I’ve written before, several times, about the Martha Complex: the perfectionism so common in a certain subset of young American women. “Marthas” have a hard time relaxing, because when they do stop their own whirlwind of activity, the anxiety about what they aren’t doing (and what will happen to them if they don’t start doing) begins to overwhelm them.
Last week I realized, while changing my daughter’s darned onesie, how much the discourse of “ruining your life by making one bad decision” contributes to the Martha Complex. I was worried, like many first-time parents, that my infant daughter was more fragile than she in fact is. I was terrified of “breaking her” with one slip of my hand. I needed to see that even tiny babies are remarkably hardy. (This doesn’t mean we should test the limits of that hardiness — they will do so on their own. And it doesn’t mean I’m going to hold back on the hugs, kisses, and loving affection.) In much the same way, we need to recognize that our older daughters are far more resilient than we imagine. Broken hearts heal. Loss and colorful experience do not automatically embitter or alienate. Skinned knees might leave interesting scars, but they do not break the spirit — and neither do passionate love affairs that come to an end. Of course, if we set our daughters up with the expectation that early sexual experience or an unplanned pregnancy will “ruin their lives”, then we can expect that in some cases, this will become a self-fulfilling prophecy. Just as the myth of male weakness is perpetuated by the culture, so too a myth of female frailty seems to become real for those who are unwilling to consider an alternate possibility.

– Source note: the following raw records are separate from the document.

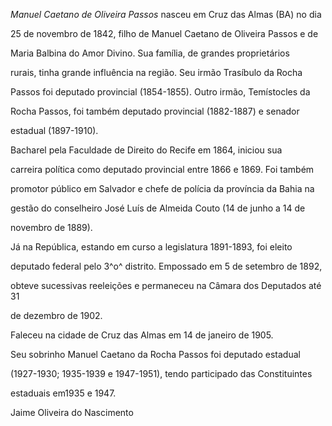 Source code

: 

*Manuel Caetano de Oliveira Passos* nasceu em Cruz das Almas (BA) no dia

25 de novembro de 1842, filho de Manuel Caetano de Oliveira Passos e de

Maria Balbina do Amor Divino. Sua família, de grandes proprietários

rurais, tinha grande influência na região. Seu irmão Trasíbulo da Rocha

Passos foi deputado provincial (1854-1855). Outro irmão, Temístocles da

Rocha Passos, foi também deputado provincial (1882-1887) e senador

estadual (1897-1910).



Bacharel pela Faculdade de Direito do Recife em 1864, iniciou sua

carreira política como deputado provincial entre 1866 e 1869. Foi também

promotor público em Salvador e chefe de polícia da província da Bahia na

gestão do conselheiro José Luís de Almeida Couto (14 de junho a 14 de

novembro de 1889).



Já na República, estando em curso a legislatura 1891-1893, foi eleito

deputado federal pelo 3^o^ distrito. Empossado em 5 de setembro de 1892,

obteve sucessivas reeleições e permaneceu na Câmara dos Deputados até 31

de dezembro de 1902.



Faleceu na cidade de Cruz das Almas em 14 de janeiro de 1905.



Seu sobrinho Manuel Caetano da Rocha Passos foi deputado estadual

(1927-1930; 1935-1939 e 1947-1951), tendo participado das Constituintes

estaduais em1935 e 1947.



Jaime Oliveira do Nascimento



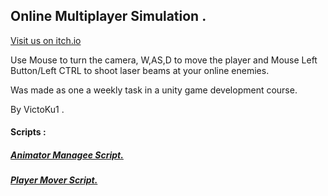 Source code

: ## Online Multiplayer Simulation .
[Visit us on itch.io](https://victoku1.itch.io/online-multiplayer-simulation)

Use Mouse to turn the camera, W,AS,D to move the player and Mouse Left Button/Left CTRL to shoot laser beams at your online enemies.

Was made as one a weekly task in a unity game development course.

By VictoKu1 .


#### Scripts :
##### [Animator Managee Script.](https://github.com/VictoKuGame/Online-Multiplayer-Simulation/blob/main/Assets/scripts/Player/AnimatorManager.cs)
##### [Player Mover Script.](https://github.com/VictoKuGame/Online-Multiplayer-Simulation/blob/main/Assets/scripts/Player/PlayerMover.cs)













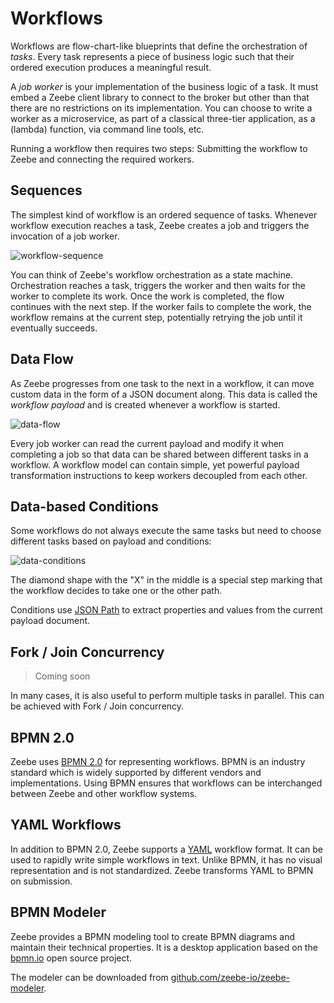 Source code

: # Workflows

Workflows are flow-chart-like blueprints that define the orchestration of *tasks*. Every task represents a piece of business logic such that their ordered execution produces a meaningful result.

A *job worker* is your implementation of the business logic of a task. It must embed a Zeebe client library to connect to the broker but other than that there are no restrictions on its implementation. You can choose to write a worker as a microservice, as part of a classical three-tier application, as a \(lambda\) function, via command line tools, etc.

Running a workflow then requires two steps: Submitting the workflow to Zeebe and connecting the required workers.

## Sequences

The simplest kind of workflow is an ordered sequence of tasks. Whenever workflow execution reaches a task, Zeebe creates a job and triggers the invocation of a job worker.

![workflow-sequence](/basics/workflow-sequence.png)

You can think of Zeebe's workflow orchestration as a state machine. Orchestration reaches a task, triggers the worker and then waits for the worker to complete its work. Once the work is completed, the flow continues with the next step. If the worker fails to complete the work, the workflow remains at the current step, potentially retrying the job until it eventually succeeds.

## Data Flow

As Zeebe progresses from one task to the next in a workflow, it can move custom data in the form of a JSON document along. This data is called the *workflow payload* and is created whenever a workflow is started.

![data-flow](/basics/workflow-data-flow.png)

Every job worker can read the current payload and modify it when completing a job so that data can be shared between different tasks in a workflow. A workflow model can contain simple, yet powerful payload transformation instructions to keep workers decoupled from each other.

## Data-based Conditions

Some workflows do not always execute the same tasks but need to choose different tasks based on payload and conditions:

![data-conditions](/basics/workflow-conditions.png)

The diamond shape with the "X" in the middle is a special step marking that the workflow decides to take one or the other path.

Conditions use [JSON Path](http://goessner.net/articles/JsonPath/) to extract properties and values from the current payload document.

## Fork / Join Concurrency

> Coming soon

In many cases, it is also useful to perform multiple tasks in parallel. This can be achieved with Fork / Join concurrency.

## BPMN 2.0

Zeebe uses [BPMN 2.0](http://www.bpmn.org/) for representing workflows. BPMN is an industry standard which is widely supported by different vendors and implementations. Using BPMN ensures that workflows can be interchanged between Zeebe and other workflow systems.

## YAML Workflows

In addition to BPMN 2.0, Zeebe supports a [YAML](http://yaml.org/) workflow format. It can be used to rapidly write simple workflows in text. Unlike BPMN, it has no visual representation and is not standardized. Zeebe transforms YAML to BPMN on submission.

## BPMN Modeler

Zeebe provides a BPMN modeling tool to create BPMN diagrams and maintain their technical properties. It is a desktop application based on the [bpmn.io](https://bpmn.io) open source project.

The modeler can be downloaded from [github.com/zeebe-io/zeebe-modeler](https://github.com/zeebe-io/zeebe-modeler/releases).
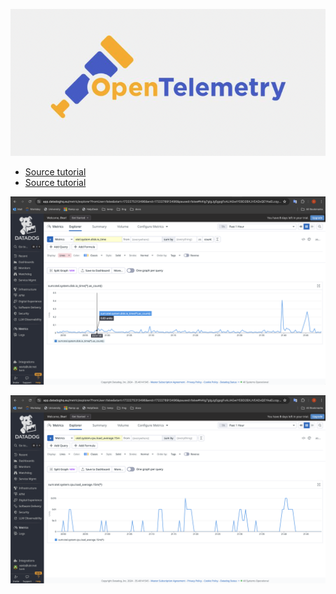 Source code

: <p align="left">
 <img width="600px" src="optel_logo.png" alt="qr"/>
</p>

- [Source tutorial](https://betterprogramming.pub/distributed-tracing-with-opentelemetry-and-datadog-712f8f4d520b "GitHub_Datadog")
- [Source tutorial](https://medium.com/@gerardyin/setting-up-an-opentelemetry-collector-that-exports-to-datadog-cb5d5dceadb7 "DevOpsScholl")


<p align="left">
 <img width="700px" src="otel+datadog.png" alt="qr"/>
</p>


<p align="left">
 <img width="700px" src="otel+datadog2.png" alt="qr"/>
</p> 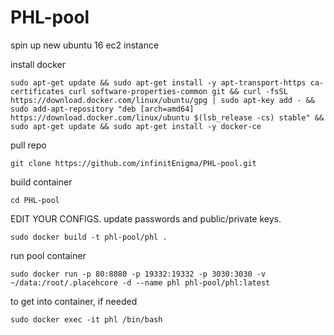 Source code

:# PHL-pool

spin up new ubuntu 16 ec2 instance

install docker

`sudo apt-get update && sudo apt-get install -y apt-transport-https ca-certificates curl software-properties-common git && curl -fsSL https://download.docker.com/linux/ubuntu/gpg | sudo apt-key add - && sudo add-apt-repository "deb [arch=amd64] https://download.docker.com/linux/ubuntu $(lsb_release -cs) stable" && sudo apt-get update && sudo apt-get install -y docker-ce`

pull repo

`git clone https://github.com/infinitEnigma/PHL-pool.git`

build container

`cd PHL-pool`

EDIT YOUR CONFIGS. update passwords and public/private keys.

`sudo docker build -t phl-pool/phl .`

run pool container

`sudo docker run -p 80:8080 -p 19332:19332 -p 3030:3030 -v ~/data:/root/.placehcore -d --name phl phl-pool/phl:latest`

to get into container, if needed

`sudo docker exec -it phl /bin/bash`
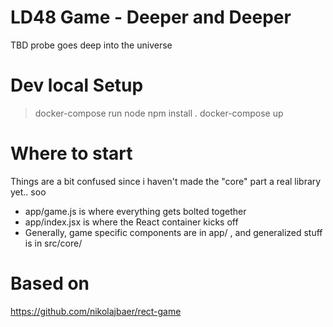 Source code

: # LD48 Game - Deeper and Deeper

TBD probe goes deep into the universe

# Dev local Setup 

> docker-compose run node npm install .
> docker-compose up

# Where to start

Things are a bit confused since i haven't made the "core" part a real library yet.. soo

* app/game.js is where everything gets bolted together
* app/index.jsx is where the React container kicks off
* Generally, game specific components are in app/ , and generalized stuff is in src/core/

# Based on 

https://github.com/nikolajbaer/rect-game
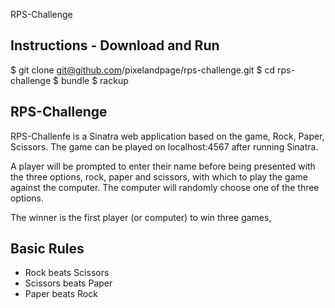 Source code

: RPS-Challenge

Instructions - Download and Run
-------------------------------
$ git clone git@github.com/pixelandpage/rps-challenge.git
$ cd rps-challenge
$ bundle
$ rackup


RPS-Challenge
-------------

RPS-Challenfe is a Sinatra web application based on the game,  Rock, Paper, Scissors. The game can be played on localhost:4567 after running Sinatra.

A player will be prompted to enter their name before being presented with the three options, rock, paper and scissors, with which to play the game against the computer. The computer will randomly choose one of the three options.

The winner is the first player (or computer) to win three games,

## Basic Rules

- Rock beats Scissors
- Scissors beats Paper
- Paper beats Rock
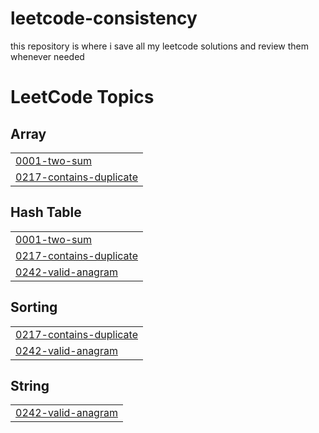 # leetcode-consistency
this repository is where i save all my leetcode solutions and review them whenever needed

<!---LeetCode Topics Start-->
# LeetCode Topics
## Array
|  |
| ------- |
| [0001-two-sum](https://github.com/tanmaymokal2002/leetcode-consistency/tree/master/0001-two-sum) |
| [0217-contains-duplicate](https://github.com/tanmaymokal2002/leetcode-consistency/tree/master/0217-contains-duplicate) |
## Hash Table
|  |
| ------- |
| [0001-two-sum](https://github.com/tanmaymokal2002/leetcode-consistency/tree/master/0001-two-sum) |
| [0217-contains-duplicate](https://github.com/tanmaymokal2002/leetcode-consistency/tree/master/0217-contains-duplicate) |
| [0242-valid-anagram](https://github.com/tanmaymokal2002/leetcode-consistency/tree/master/0242-valid-anagram) |
## Sorting
|  |
| ------- |
| [0217-contains-duplicate](https://github.com/tanmaymokal2002/leetcode-consistency/tree/master/0217-contains-duplicate) |
| [0242-valid-anagram](https://github.com/tanmaymokal2002/leetcode-consistency/tree/master/0242-valid-anagram) |
## String
|  |
| ------- |
| [0242-valid-anagram](https://github.com/tanmaymokal2002/leetcode-consistency/tree/master/0242-valid-anagram) |
<!---LeetCode Topics End-->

The peddlers of “purity” and the advocates of abstinence make the case that experience tarnishes, that “mistakes” will “ruin lives” forever. They make this case with far more urgency to young women than to young men, knowing that a great many young women are already programmed to believe that they are so emotionally fragile that they will indeed shatter as the consequence of a single error. Many well-meaning parents buy into this myth, just as I bought into the notion that my little baby girl would break if I wiggled her into her onesie too forcefully. While we ought not to encourage reckless or self-destructive behavior, or buy into the silly myth about the need to “sow oats”, we can send our children, especially our daughters, a message that they are resilient. They have the capacity not only to survive their missteps, but to learn from them and thrive as a consequence.
We humans, male and female alike, are hardy people, both in body and in soul. We do well to treat all living things with care, of course. But a reverence for all that lives and breathes should not turn into a hyper-vigilant anxiety to protect our loved ones from every possible source of discomfort and subsequent growth. I want to protect little Heloise Cerys Raquel from harm, of course; she means the world to me. But I want her to grow up knowing that she has a colossal capacity to survive, to thrive, to grow. And making mistakes is invariably the only reliable way to discover that capacity. She is my precious baby girl, but not my frail one. There is a difference.